Most people would agree Social Security needs long-term changes so future generations can receive their entitled benefits. I agree with the U.S. Senate Special Committee on Aging report that Social Security is not in crisis, but with modest changes can ensure solvency and strengthen benefits for generations to come.
These benefits are critical to keeping millions out of poverty. Social Security, which is financed by money hard-working Americans contribute actually runs a surplus and has not contributed to our nation’s current deficit. Yet, it’s tapped to help reduce the deficit and that’s not fair.
Take Florida, for example, Social Security pumps $3.7 billion a month into its economy. Without it, half of Floridians age 65 or older would be plunged into poverty, devastating Florida businesses. Colorado’s economy would also be negatively impacted. Because half of all workers today have no pensions, Social Security will be even more important tomorrow.
For 75 years, Social Security has provided critical retirement and financial security for millions of older adults as well as children and those with disabilities. With the remaining retirement pillars—such as traditional pensions, personal savings and home values—crumbling, Social Security will play an even more important role in preserving the financial well-being of future generations.

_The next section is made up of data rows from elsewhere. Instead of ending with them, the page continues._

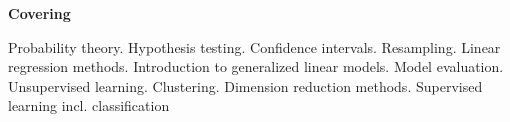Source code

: \documentclass[12pt]{article}\usepackage[]{graphicx}\usepackage[]{color}
\begin{document}
\vspace{0.5cm}
\Large
\LARGE \textbf{Covering} 




\Large Probability theory. \LARGE Hypothesis testing. \Large Confidence intervals. \LARGE Resampling. \Large Linear regression methods. \LARGE Introduction to generalized linear models. \Large Model evaluation. \LARGE Unsupervised learning. \Large Clustering. \LARGE Dimension reduction methods. \large Supervised learning incl. classification



\large
\vspace{0.2cm}
\end{document}
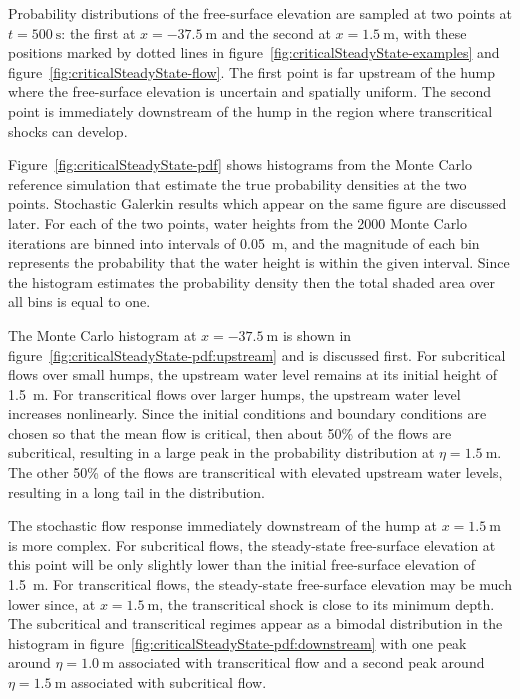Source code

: Probability distributions of the free-surface elevation are sampled at two points at $t =
\SI{500}{\second}$: the first at $x =
\SI{-37.5}{\meter}$ and the second at $x
= \SI{1.5}{\meter}$, with these positions marked by dotted lines in
figure~\ref{fig:criticalSteadyState-examples} and
figure~\ref{fig:criticalSteadyState-flow}.
The first point is far upstream of the hump where the free-surface elevation is uncertain and spatially uniform.
The second point is immediately downstream of the hump in the region where transcritical shocks can develop.

Figure~\ref{fig:criticalSteadyState-pdf} shows histograms from the Monte Carlo reference simulation that estimate the true probability densities at the two points.
Stochastic Galerkin results which appear on the same figure are discussed later.
For each of the two points, water heights from the 2000 Monte Carlo iterations are binned into intervals of \SI{0.05}{\meter}, and the magnitude of each bin represents the probability that the water height is within the given interval.
Since the histogram estimates the probability density then the total shaded area over all bins is equal to one.

The Monte Carlo histogram at $x = \SI{-37.5}{\meter}$ is shown in figure~\ref{fig:criticalSteadyState-pdf:upstream} and is discussed first.
For subcritical flows over small humps, the upstream water level remains at its initial height of \SI{1.5}{\meter}.
For transcritical flows over larger humps, the upstream water level increases nonlinearly.
Since the initial conditions and boundary conditions are chosen so that the mean flow is critical, then about 50\% of the flows are subcritical, resulting in a large peak in the
probability distribution at $\eta = \SI{1.5}{\meter}$.
The other 50\% of the flows are transcritical with elevated upstream water levels, resulting in a long tail in the distribution.

The stochastic flow response immediately downstream of the hump at $x = \SI{1.5}{\meter}$ is more complex.
For subcritical flows, the steady-state free-surface elevation at this point will be only slightly lower than the initial free-surface elevation of \SI{1.5}{\meter}.
For transcritical flows, the steady-state free-surface elevation may be much lower since,  at $x = \SI{1.5}{\meter}$, the transcritical shock is close to its minimum depth.
The subcritical and transcritical regimes appear as a bimodal distribution in the histogram in figure~\ref{fig:criticalSteadyState-pdf:downstream} with one peak around $\eta = \SI{1.0}{\meter}$ associated with transcritical flow and a second peak around $\eta = \SI{1.5}{\meter}$ associated with subcritical flow.

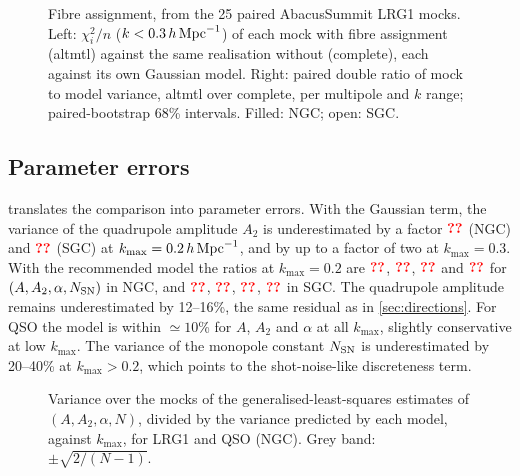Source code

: \begin{figure}
  \centering{}
  \caption{Fibre assignment, from the 25 paired AbacusSummit LRG1 mocks. Left: $\chi^2_i/n$ ($k<0.3\,\hMpc$) of each mock with fibre assignment (altmtl) against the same realisation without (complete), each against its own Gaussian model. Right: paired double ratio of mock to model variance, altmtl over complete, per multipole and $k$ range; paired-bootstrap $68$\% intervals. Filled: NGC; open: SGC.}
  \label{fig:fiber}
\end{figure}

\subsection{Parameter errors}
\label{sec:params}

 translates the comparison into parameter errors. With the Gaussian term, the variance of the quadrupole amplitude $A_2$ is underestimated by a factor $\val{par/LRG1/NGC/G/0.200/A2}$ (NGC) and $\val{par/LRG1/SGC/G/0.200/A2}$ (SGC) at $k_{\max}=0.2\,\hMpc$, and by up to a factor of two at $k_{\max}=0.3$. With the recommended model the ratios at $k_{\max}=0.2$ are $\val{par/LRG1/NGC/rec/0.200/A}$, $\val{par/LRG1/NGC/rec/0.200/A2}$, $\val{par/LRG1/NGC/rec/0.200/alpha}$ and $\val{par/LRG1/NGC/rec/0.200/SN}$ for $(A,A_2,\alpha,N_{\rm SN})$ in NGC, and $\val{par/LRG1/SGC/rec/0.200/A}$, $\val{par/LRG1/SGC/rec/0.200/A2}$, $\val{par/LRG1/SGC/rec/0.200/alpha}$, $\val{par/LRG1/SGC/rec/0.200/SN}$ in SGC. The quadrupole amplitude remains underestimated by 12--16\%, the same residual as in \cref{sec:directions}. For QSO the model is within $\simeq10$\% for $A$, $A_2$ and $\alpha$ at all $k_{\max}$, slightly conservative at low $k_{\max}$. The variance of the monopole constant $N_{\rm SN}$ is underestimated by 20--40\% at $k_{\max}>0.2$, which points to the shot-noise-like discreteness term.

\begin{figure}
  \centering{}
  \caption{Variance over the mocks of the generalised-least-squares estimates of $(A,A_2,\alpha,N)$, divided by the variance predicted by each model, against $k_{\max}$, for LRG1 and QSO (NGC). Grey band: $\pm\sqrt{2/(N-1)}$.}
  \label{fig:params}
\end{figure}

Americans can ill afford the ‘social insecurity’ that would come from unfair benefit cuts or risky proposals,” said AARP CEO Barry Rand said in a recent statement. “Social Security is not in crisis, and AARP believes that Congress should strengthen the critical benefits of the program sooner rather than later to ensure adequacy, equity and solvency for years to come. We must accomplish these goals under the context of enhancing retirement security for today’s and tomorrow’s retirees, not under the framework of reducing a deficit that Social Security did not cause.
Social Security needs to be strengthened for future generations, but even with no changes, Social Security can pay out full benefits until 2037 and nearly three-quarters of promised benefits after that.
Yes, modest changes need to be made, but any cuts to Social Security would be devastating and are unacceptable.